- Opening Delimiter -

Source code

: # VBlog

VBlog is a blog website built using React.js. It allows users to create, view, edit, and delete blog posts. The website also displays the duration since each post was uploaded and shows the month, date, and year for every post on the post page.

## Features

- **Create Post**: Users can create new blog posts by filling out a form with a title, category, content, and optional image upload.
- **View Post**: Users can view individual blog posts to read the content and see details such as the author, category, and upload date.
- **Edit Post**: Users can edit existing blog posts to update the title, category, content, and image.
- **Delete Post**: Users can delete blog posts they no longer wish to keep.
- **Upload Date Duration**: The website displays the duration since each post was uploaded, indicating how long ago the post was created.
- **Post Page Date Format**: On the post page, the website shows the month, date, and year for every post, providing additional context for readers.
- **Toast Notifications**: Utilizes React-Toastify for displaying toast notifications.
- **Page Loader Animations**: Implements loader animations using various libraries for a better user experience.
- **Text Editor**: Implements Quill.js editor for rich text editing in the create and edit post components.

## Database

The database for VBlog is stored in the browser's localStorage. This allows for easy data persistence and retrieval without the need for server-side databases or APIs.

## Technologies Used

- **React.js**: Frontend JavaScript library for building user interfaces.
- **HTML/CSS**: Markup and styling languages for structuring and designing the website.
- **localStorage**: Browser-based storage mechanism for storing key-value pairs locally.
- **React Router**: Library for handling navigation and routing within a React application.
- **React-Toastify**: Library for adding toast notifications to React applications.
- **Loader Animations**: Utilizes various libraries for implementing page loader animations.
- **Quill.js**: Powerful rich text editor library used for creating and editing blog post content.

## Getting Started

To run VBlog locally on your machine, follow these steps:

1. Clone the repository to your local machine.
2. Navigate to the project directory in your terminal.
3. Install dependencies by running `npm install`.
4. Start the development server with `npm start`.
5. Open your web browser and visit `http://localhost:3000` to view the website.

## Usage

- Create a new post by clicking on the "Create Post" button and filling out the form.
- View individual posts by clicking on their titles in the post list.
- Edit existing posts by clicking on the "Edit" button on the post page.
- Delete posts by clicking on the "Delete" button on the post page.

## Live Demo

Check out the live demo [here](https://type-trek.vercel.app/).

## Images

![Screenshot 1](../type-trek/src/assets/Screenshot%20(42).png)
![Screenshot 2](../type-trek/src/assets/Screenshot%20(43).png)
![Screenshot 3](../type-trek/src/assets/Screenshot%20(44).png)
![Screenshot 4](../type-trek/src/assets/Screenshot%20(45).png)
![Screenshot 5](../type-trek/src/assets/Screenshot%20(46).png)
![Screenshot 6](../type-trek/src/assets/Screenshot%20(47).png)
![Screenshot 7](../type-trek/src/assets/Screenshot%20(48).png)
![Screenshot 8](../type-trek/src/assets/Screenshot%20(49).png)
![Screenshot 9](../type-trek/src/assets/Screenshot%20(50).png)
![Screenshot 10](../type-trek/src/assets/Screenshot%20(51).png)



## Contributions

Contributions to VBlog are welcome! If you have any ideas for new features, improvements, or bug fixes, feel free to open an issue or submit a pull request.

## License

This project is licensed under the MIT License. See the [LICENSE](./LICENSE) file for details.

- Closing Delimiter -

* Your objective *
Copy only this part of the entries above: the line with "- **React Router**: Library", the line with "- **Loader Animations**: Utilizes", and the lines between, all exactly as written.

* Solved exercise *
- **React Router**: Library for handling navigation and routing within a React application.
- **React-Toastify**: Library for adding toast notifications to React applications.
- **Loader Animations**: Utilizes various libraries for implementing page loader animations.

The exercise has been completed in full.